*** DATA LISTING ***

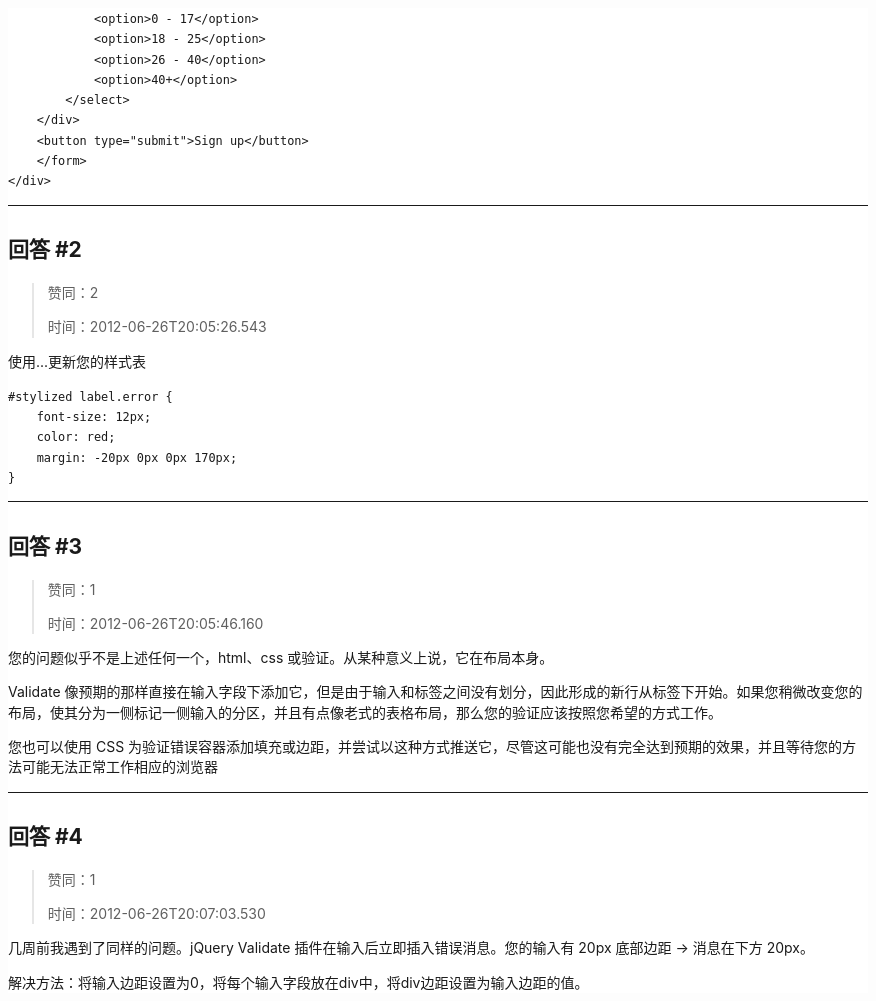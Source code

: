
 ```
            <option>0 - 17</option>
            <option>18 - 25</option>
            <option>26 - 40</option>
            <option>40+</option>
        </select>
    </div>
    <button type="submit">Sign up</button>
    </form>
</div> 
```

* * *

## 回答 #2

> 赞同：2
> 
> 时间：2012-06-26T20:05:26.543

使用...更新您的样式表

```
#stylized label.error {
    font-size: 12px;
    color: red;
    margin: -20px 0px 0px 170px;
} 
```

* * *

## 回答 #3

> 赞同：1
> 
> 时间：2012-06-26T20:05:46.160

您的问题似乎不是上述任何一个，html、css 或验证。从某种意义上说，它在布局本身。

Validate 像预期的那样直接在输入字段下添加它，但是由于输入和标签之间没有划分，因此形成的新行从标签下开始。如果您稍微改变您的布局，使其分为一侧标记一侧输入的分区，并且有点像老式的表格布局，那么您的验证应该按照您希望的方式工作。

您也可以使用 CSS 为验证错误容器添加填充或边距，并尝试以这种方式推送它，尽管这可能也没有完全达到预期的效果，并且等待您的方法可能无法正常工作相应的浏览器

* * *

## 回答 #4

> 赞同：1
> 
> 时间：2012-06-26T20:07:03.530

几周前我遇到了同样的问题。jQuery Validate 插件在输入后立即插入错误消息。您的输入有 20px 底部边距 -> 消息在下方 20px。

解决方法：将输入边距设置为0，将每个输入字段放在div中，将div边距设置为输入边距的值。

***
*** DATA LISTING ***

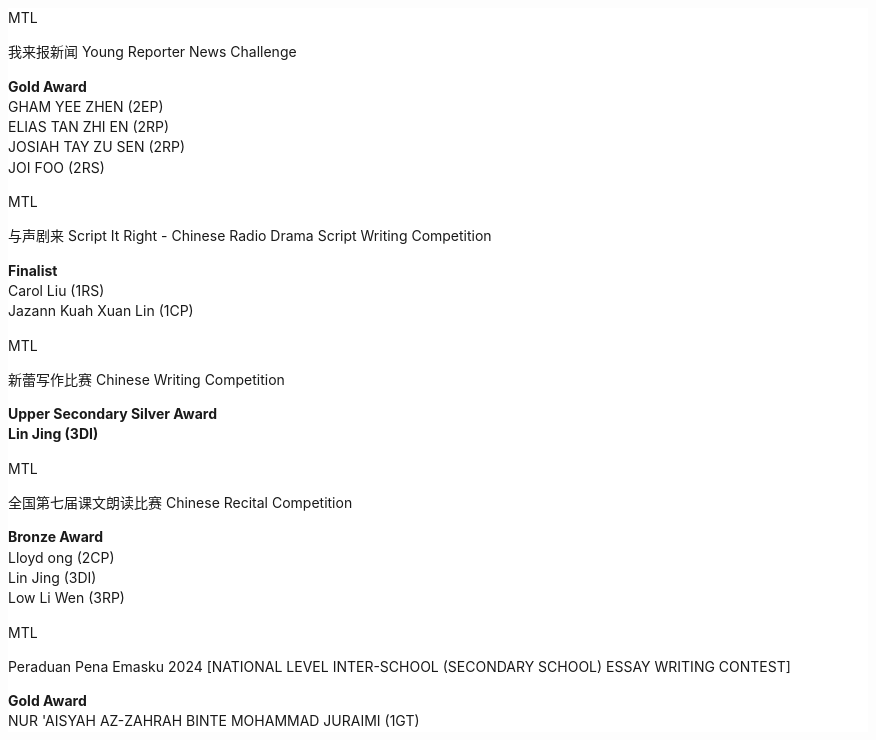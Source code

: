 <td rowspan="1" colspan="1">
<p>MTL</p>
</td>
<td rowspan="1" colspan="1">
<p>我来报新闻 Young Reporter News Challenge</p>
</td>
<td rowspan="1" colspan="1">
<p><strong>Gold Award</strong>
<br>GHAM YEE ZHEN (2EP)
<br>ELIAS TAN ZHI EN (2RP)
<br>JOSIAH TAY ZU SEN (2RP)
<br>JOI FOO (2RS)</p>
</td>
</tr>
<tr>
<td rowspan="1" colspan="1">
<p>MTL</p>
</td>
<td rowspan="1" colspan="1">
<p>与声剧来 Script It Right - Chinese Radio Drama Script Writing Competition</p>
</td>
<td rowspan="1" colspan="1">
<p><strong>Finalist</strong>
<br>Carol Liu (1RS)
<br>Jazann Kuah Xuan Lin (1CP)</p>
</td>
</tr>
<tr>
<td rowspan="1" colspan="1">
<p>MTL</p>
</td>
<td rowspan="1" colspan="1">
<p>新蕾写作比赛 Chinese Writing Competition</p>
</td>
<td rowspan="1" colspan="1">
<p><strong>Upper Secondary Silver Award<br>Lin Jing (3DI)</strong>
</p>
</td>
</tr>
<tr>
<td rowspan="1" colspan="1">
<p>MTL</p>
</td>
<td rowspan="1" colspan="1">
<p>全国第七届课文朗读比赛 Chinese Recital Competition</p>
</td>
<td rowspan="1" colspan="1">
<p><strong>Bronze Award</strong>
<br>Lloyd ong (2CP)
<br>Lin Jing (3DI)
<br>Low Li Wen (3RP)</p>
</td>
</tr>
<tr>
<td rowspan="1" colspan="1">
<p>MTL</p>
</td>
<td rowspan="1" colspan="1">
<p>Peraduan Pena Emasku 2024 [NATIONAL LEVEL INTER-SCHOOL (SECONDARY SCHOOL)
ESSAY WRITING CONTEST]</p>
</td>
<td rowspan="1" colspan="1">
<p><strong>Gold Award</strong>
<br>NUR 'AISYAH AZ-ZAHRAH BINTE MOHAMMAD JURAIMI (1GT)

***

» YOUR ASSIGNMENT
A line qualifies when it holds the word "option"; report all qualifying lines from the records above.

» ANSWER TO THE EXERCISE
            <option>0 - 17</option>
            <option>18 - 25</option>
            <option>26 - 40</option>
            <option>40+</option>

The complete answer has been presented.